= Work required =
Transcribe, word for word, every record in the data below.

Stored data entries
##########

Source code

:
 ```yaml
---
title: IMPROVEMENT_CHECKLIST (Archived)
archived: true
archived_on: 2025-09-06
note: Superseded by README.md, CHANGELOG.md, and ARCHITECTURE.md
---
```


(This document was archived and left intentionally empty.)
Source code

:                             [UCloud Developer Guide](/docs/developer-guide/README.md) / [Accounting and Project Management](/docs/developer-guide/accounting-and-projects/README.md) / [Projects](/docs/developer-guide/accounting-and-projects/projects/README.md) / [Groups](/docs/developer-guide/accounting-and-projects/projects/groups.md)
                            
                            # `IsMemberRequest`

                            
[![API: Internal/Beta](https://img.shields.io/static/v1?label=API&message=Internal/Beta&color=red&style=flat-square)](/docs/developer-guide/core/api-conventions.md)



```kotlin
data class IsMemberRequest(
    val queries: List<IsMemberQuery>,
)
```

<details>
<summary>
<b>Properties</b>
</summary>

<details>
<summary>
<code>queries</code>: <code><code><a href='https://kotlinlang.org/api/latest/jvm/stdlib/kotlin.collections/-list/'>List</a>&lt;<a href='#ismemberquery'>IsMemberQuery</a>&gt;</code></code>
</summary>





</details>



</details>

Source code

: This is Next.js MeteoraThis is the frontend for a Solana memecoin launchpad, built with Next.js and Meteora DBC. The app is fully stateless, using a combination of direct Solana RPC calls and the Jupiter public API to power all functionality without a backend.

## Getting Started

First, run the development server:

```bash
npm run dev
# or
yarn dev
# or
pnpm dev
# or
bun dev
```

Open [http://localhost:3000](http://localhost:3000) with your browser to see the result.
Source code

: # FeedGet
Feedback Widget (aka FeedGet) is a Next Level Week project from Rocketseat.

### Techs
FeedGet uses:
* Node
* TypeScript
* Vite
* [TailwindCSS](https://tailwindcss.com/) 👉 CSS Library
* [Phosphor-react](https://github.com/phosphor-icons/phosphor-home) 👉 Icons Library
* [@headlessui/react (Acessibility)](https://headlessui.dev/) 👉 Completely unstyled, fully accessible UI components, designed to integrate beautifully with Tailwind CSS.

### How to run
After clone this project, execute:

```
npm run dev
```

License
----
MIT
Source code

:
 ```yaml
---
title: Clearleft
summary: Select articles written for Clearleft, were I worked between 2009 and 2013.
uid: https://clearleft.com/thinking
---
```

##########

= Response area =
Source code

:
 ```yaml
---
title: IMPROVEMENT_CHECKLIST (Archived)
archived: true
archived_on: 2025-09-06
note: Superseded by README.md, CHANGELOG.md, and ARCHITECTURE.md
---
```


(This document was archived and left intentionally empty.)
Source code

:                             [UCloud Developer Guide](/docs/developer-guide/README.md) / [Accounting and Project Management](/docs/developer-guide/accounting-and-projects/README.md) / [Projects](/docs/developer-guide/accounting-and-projects/projects/README.md) / [Groups](/docs/developer-guide/accounting-and-projects/projects/groups.md)
                            
                            # `IsMemberRequest`

                            
[![API: Internal/Beta](https://img.shields.io/static/v1?label=API&message=Internal/Beta&color=red&style=flat-square)](/docs/developer-guide/core/api-conventions.md)



```kotlin
data class IsMemberRequest(
    val queries: List<IsMemberQuery>,
)
```

<details>
<summary>
<b>Properties</b>
</summary>

<details>
<summary>
<code>queries</code>: <code><code><a href='https://kotlinlang.org/api/latest/jvm/stdlib/kotlin.collections/-list/'>List</a>&lt;<a href='#ismemberquery'>IsMemberQuery</a>&gt;</code></code>
</summary>





</details>



</details>

Source code

: This is Next.js MeteoraThis is the frontend for a Solana memecoin launchpad, built with Next.js and Meteora DBC. The app is fully stateless, using a combination of direct Solana RPC calls and the Jupiter public API to power all functionality without a backend.

## Getting Started

First, run the development server:

```bash
npm run dev
# or
yarn dev
# or
pnpm dev
# or
bun dev
```

Open [http://localhost:3000](http://localhost:3000) with your browser to see the result.
Source code

: # FeedGet
Feedback Widget (aka FeedGet) is a Next Level Week project from Rocketseat.

### Techs
FeedGet uses:
* Node
* TypeScript
* Vite
* [TailwindCSS](https://tailwindcss.com/) 👉 CSS Library
* [Phosphor-react](https://github.com/phosphor-icons/phosphor-home) 👉 Icons Library
* [@headlessui/react (Acessibility)](https://headlessui.dev/) 👉 Completely unstyled, fully accessible UI components, designed to integrate beautifully with Tailwind CSS.

### How to run
After clone this project, execute:

```
npm run dev
```

License
----
MIT
Source code

:
 ```yaml
---
title: Clearleft
summary: Select articles written for Clearleft, were I worked between 2009 and 2013.
uid: https://clearleft.com/thinking
---
```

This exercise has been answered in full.